Oui, à condition que votre connexion soit stable et que le réseau soit correctement sécurisé. Le RPVA ne requiert pas techniquement une connexion filaire, mais une coupure au mauvais moment peut bloquer l’envoi d’un acte. Pour les postes qui accèdent au RPVA quotidiennement, le câble reste préférable.

Un réseau Wi-Fi est-il compatible avec le secret professionnel ?

Un Wi-Fi professionnel bien configuré (chiffrement WPA3, réseau invité isolé, accès restreint) est compatible avec les obligations de confidentialité. Le problème n’est pas le Wi-Fi en soi mais une configuration négligente. Consultez votre DPO ou référez-vous aux recommandations de la CNIL et de votre barreau pour votre situation propre.

Faut-il un réseau séparé pour les clients en salle d’attente ?

Oui, sans exception. Donner à vos visiteurs l’accès au même réseau que vos dossiers professionnels est une faille de sécurité élémentaire. Un réseau invité (SSID distinct, isolé par VLAN) est la solution standard et peu coûteuse.

Quelle est la différence entre un routeur grand public et un point d’accès professionnel ?

Un équipement grand public est conçu pour un usage domestique modéré.
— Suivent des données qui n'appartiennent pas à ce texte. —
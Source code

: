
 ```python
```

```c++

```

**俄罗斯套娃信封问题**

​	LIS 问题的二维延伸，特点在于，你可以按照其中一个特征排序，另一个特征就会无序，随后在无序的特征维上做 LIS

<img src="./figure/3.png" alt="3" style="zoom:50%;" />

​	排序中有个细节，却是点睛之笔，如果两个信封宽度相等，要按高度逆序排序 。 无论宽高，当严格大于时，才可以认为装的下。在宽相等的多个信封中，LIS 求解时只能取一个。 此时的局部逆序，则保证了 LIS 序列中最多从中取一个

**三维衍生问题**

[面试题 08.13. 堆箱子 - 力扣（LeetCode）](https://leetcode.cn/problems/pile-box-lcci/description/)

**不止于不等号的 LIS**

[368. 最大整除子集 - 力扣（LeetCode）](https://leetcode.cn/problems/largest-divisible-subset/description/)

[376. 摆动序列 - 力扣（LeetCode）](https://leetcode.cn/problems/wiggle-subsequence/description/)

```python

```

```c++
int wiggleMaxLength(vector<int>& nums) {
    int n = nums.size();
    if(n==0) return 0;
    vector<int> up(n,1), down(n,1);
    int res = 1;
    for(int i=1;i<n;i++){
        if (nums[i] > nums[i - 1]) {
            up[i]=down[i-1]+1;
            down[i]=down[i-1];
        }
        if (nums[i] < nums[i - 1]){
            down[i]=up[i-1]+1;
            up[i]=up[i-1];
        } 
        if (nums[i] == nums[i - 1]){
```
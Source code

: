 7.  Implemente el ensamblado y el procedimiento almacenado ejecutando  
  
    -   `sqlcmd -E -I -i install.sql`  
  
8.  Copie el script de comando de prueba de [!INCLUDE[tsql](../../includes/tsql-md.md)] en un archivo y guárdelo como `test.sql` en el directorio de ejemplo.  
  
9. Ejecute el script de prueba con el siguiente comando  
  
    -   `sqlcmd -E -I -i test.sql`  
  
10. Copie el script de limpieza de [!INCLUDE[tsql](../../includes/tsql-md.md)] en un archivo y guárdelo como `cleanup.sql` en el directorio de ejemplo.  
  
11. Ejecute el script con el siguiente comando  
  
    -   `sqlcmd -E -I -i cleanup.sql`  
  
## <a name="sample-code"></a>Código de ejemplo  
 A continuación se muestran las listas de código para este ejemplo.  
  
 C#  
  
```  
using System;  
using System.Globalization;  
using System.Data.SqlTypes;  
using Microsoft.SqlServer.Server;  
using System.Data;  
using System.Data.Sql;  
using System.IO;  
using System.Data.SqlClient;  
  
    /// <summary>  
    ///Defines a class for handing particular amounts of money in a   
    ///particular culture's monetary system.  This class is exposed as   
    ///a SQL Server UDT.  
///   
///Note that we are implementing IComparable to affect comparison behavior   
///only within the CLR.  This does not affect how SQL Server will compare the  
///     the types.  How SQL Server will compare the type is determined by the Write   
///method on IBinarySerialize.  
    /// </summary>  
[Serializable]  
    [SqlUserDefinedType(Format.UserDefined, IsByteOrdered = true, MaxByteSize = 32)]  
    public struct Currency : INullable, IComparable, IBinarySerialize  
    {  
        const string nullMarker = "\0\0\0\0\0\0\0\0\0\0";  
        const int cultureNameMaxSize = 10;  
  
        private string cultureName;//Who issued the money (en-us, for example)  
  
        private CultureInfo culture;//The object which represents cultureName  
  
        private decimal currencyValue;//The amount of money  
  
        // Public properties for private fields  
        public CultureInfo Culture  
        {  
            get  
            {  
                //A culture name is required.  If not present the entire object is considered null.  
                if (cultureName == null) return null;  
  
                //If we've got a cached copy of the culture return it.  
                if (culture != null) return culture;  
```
Un point d’accès professionnel gère un plus grand nombre de connexions simultanées, offre des fonctions de segmentation réseau (VLAN), des mises à jour de sécurité sur une durée plus longue et un pilotage centralisé. Pour un cabinet avec plusieurs utilisateurs, la différence est sensible dans la durée.

Mon câble internet est lent : le câble Ethernet interne améliorera-t-il la situation ?

Non. Le câble Ethernet améliore la connexion entre vos appareils et votre box ou routeur, mais il ne change rien au débit de votre accès internet. Si votre connexion internet est le goulot d’étranglement, c’est cet abonnement qu’il faut upgrader, pas votre réseau local.

Doit-on tout recâbler lors d’un déménagement de cabinet ?

C’est l’occasion idéale pour câbler correctement les nouveaux locaux avant d’y installer le mobilier. Profitez-en pour prévoir le nombre de prises par bureau, la localisation des points d’accès Wi-Fi et le local technique. Ce que vous ne faites pas lors du déménagement coûte deux à trois fois plus cher à corriger une fois installé.

Conclusion

La question « Wi-Fi ou câble au cabinet » n’a pas de réponse universelle — mais elle a une réponse logique pour chaque cabinet, à condition de partir des contraintes réelles plutôt que des préférences théoriques. Le câble pour les postes critiques, le Wi-Fi pour la mobilité, une configuration rigoureuse pour les deux : voilà le cadre dans lequel la décision se prend. Le reste est une question de locaux, de budget et de prestataire de confiance.